Last March, I started a forest gardening and herbalism internship at Timber Down Homestead. Timber Down is a homestead just down the road from PSC, which is owned by Paul Smiths College Alumni, Tracy and Nik Santagate. My internship opportunity came about as a result of the Santagate’s longstanding involvement with the Paul Smiths College community! I met Tracy through my Adventure Education teacher last fall, Tracey was a guest speaker in our class.

My Internship duties were focused on learning by doing; specifically to propagate, cultivate, harvest, store, prepare and use wild and cultivated herbs, vegetables, shrubs and fruit and nut trees. In March of 2015, right around maple sugaring season, my internship started. My first task was to plant thousands of seeds in the Santagate’s greenhouse. I also started clearing an entire hillside of mostly strawberry and blueberry bushes and planting various shrubs like Winterberry, Red Osier, and Potentilla in their place. We did this in order to create a better growing sanctuary for the already established Silver Maple. Along with the work on the hillside, I helped collect sap, water the plants in the greenhouse, make lotions and salves, and start learning the properties of different herbs.

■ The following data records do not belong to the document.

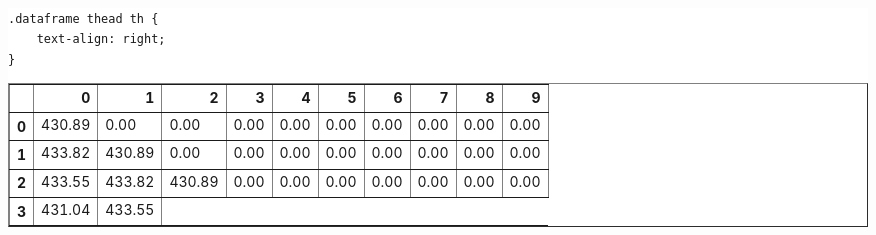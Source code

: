     .dataframe thead th {
        text-align: right;
    }
</style>
<table border="1" class="dataframe">
  <thead>
    <tr style="text-align: right;">
      <th></th>
      <th>0</th>
      <th>1</th>
      <th>2</th>
      <th>3</th>
      <th>4</th>
      <th>5</th>
      <th>6</th>
      <th>7</th>
      <th>8</th>
      <th>9</th>
    </tr>
  </thead>
  <tbody>
    <tr>
      <th>0</th>
      <td>430.89</td>
      <td>0.00</td>
      <td>0.00</td>
      <td>0.00</td>
      <td>0.00</td>
      <td>0.00</td>
      <td>0.00</td>
      <td>0.00</td>
      <td>0.00</td>
      <td>0.00</td>
    </tr>
    <tr>
      <th>1</th>
      <td>433.82</td>
      <td>430.89</td>
      <td>0.00</td>
      <td>0.00</td>
      <td>0.00</td>
      <td>0.00</td>
      <td>0.00</td>
      <td>0.00</td>
      <td>0.00</td>
      <td>0.00</td>
    </tr>
    <tr>
      <th>2</th>
      <td>433.55</td>
      <td>433.82</td>
      <td>430.89</td>
      <td>0.00</td>
      <td>0.00</td>
      <td>0.00</td>
      <td>0.00</td>
      <td>0.00</td>
      <td>0.00</td>
      <td>0.00</td>
    </tr>
    <tr>
      <th>3</th>
      <td>431.04</td>
      <td>433.55</td>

In the summer months, I spent time at the homestead, I would observe the progress and growth of all of the plants that we had planted as seed in the spring, weed the gardens, and study plant identification. When this fall semester rolled around, my involvement at the homestead picked up where it had left off with harvesting seeds, drying herbs in the dehydrator, harvesting vegetables, teaching classes on the uses of herbs in different ways.I was also reading up on the properties of herbs to start the different garden beds, planting herbs specific to a certain body system in different gardens. Tracy and I currently have the digestive garden complete and are working on plans for the next garden bed.

Starting this experience, I had never grown anything by seed or even owned my own plant. I didn’t know how to harvest sap or plant anything into the ground. I couldn’t tell you how to dig up a plant without killing it or how to even harvest a carrot from the ground! Although this experience hasn’t come to an end yet, I feel that I have already learned so many valuable things and have gained an appreciation for eco herbalism, and am passionately working to become a symbiotic, earth conscious steward of Timberdown homestead and the environment surrounding me.

Victoria LoRe,

Sophomore: Recreation Adventure Travel and Ecotourism Major.